So if you tuned into my blog yesterday, you’ll know I was a Debbie-Downer in need of some serious rest and relaxation after a crazy stressful month of moving, working, and hostessing family from out-of-town. And now I’m craving Hostess cupcakes, that’s just great. Well, since I’m still having stress-induced sugar cravings, you may be able to guess that I remain a little strung out.

I did do less today. I slept in until 9:30am or so, and I even spent an hour watching TV and playing with the kitties. However, I also made a road trip back to the old apartment to pack up as much remaining crap that would fit into my tiny trunk. Actually, I managed to squeeze in a fair amount of boxes and laundry baskets filled with miscellaneous odds and ends. My fast trip home came to a halt when I ran into the afternoon traffic. Still, I rocked out to some old CDs and made it home right before rush hour, so I’m counting that as a win.

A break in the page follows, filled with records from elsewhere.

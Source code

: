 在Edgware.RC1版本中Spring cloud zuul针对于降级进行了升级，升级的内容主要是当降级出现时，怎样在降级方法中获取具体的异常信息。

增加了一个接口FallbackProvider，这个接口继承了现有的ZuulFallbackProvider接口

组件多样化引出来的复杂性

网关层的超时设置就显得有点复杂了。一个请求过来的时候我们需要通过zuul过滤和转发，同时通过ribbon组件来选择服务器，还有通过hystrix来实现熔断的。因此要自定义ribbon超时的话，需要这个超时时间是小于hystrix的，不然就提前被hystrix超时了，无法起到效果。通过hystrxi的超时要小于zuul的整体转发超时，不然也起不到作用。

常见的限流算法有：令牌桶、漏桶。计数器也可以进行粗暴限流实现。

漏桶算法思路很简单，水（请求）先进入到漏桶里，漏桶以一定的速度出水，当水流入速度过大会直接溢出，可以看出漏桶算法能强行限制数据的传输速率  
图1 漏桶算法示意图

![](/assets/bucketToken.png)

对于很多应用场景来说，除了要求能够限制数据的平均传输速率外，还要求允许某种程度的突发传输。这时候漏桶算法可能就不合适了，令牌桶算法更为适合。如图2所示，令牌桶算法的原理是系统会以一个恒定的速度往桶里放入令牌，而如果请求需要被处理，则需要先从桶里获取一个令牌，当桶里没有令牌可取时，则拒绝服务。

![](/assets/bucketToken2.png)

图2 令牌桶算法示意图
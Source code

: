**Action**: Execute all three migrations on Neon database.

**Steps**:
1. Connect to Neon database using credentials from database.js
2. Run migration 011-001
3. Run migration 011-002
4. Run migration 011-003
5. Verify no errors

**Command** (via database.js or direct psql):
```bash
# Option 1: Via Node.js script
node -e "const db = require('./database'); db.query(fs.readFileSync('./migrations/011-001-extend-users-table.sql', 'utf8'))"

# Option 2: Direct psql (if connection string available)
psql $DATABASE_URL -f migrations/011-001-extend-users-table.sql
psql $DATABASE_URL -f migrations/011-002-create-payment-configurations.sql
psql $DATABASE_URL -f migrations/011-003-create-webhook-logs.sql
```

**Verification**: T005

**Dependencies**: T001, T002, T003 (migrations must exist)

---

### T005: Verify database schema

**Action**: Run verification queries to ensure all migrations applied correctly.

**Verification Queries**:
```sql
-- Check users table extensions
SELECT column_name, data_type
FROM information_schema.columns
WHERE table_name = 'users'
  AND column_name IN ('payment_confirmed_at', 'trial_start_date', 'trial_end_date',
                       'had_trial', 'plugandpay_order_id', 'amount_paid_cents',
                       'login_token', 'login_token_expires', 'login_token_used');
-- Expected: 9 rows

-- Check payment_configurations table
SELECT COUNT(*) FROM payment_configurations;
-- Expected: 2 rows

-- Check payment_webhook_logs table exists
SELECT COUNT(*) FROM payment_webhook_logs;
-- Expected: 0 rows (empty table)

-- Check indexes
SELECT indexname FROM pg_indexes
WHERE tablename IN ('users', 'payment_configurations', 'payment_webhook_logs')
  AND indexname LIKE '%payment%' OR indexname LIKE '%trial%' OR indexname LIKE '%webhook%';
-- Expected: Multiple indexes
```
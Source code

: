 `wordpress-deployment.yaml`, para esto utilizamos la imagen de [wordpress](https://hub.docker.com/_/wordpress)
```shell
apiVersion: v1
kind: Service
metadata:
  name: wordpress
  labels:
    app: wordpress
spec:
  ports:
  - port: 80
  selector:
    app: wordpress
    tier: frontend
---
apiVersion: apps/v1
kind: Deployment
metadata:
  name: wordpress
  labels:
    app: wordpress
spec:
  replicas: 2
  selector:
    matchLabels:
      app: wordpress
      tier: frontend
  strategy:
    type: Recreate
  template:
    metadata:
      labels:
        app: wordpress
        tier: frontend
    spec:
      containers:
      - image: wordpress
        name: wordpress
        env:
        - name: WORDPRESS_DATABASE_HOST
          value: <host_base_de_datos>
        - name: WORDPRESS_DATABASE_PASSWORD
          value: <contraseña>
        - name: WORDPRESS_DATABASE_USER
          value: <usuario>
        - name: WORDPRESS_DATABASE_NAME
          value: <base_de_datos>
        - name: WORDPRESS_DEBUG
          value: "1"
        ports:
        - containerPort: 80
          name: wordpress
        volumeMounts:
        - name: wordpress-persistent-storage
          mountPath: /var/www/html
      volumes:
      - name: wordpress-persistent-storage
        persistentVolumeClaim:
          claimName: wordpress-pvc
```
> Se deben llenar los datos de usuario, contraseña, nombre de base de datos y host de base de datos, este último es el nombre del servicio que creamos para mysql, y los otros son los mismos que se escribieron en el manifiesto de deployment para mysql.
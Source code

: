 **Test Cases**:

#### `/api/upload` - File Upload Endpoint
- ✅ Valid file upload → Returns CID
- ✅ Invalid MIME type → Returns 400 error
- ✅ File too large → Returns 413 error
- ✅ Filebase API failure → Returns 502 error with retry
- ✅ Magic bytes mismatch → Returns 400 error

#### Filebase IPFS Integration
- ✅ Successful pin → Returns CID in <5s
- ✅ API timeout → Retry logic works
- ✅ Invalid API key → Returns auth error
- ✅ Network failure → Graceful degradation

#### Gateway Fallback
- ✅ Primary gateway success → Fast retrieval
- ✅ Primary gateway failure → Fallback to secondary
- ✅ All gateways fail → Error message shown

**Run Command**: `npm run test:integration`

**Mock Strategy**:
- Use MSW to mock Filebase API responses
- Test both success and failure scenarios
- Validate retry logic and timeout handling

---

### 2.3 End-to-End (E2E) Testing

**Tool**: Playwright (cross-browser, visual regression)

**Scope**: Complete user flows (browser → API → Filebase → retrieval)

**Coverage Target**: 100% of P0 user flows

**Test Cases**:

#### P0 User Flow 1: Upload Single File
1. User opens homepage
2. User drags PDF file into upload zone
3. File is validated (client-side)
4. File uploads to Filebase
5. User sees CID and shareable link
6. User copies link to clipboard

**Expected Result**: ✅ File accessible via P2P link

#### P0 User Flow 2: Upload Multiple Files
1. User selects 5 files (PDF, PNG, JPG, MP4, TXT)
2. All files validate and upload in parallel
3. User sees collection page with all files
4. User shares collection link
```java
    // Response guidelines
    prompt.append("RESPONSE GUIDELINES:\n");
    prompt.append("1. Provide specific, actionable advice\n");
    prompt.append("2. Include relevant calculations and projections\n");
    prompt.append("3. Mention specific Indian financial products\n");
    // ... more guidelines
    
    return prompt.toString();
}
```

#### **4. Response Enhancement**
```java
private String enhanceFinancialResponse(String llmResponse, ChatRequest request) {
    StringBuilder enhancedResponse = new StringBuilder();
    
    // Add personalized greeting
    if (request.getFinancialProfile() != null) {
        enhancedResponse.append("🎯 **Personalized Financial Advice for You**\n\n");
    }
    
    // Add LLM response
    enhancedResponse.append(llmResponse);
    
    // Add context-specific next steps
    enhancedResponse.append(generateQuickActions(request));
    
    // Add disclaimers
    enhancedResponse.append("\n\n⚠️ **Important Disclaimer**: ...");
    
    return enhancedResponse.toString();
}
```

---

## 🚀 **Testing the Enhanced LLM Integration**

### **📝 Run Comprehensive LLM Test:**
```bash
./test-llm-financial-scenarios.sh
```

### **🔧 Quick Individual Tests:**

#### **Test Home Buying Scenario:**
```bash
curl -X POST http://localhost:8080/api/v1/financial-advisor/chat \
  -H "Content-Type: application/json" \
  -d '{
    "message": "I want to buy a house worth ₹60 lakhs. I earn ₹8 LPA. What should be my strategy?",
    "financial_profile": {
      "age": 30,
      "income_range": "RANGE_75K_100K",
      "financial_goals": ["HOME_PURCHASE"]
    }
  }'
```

I’m feeling better now that I’ve found a few job postings that sound interesting. Though I’m disappointed I couldn’t find any openings at a library, I figure I’ll keep looking while applying to available positions that can provide some relevant experience. I’ll happily put in a year at a job that will lead to library/museum employment and simultaneously fund my training. I’m keeping my eyes open for bookstore jobs too, but I didn’t see anything in my area. Whatever happens, I want to continue my blog and explore freelance writing possibilities.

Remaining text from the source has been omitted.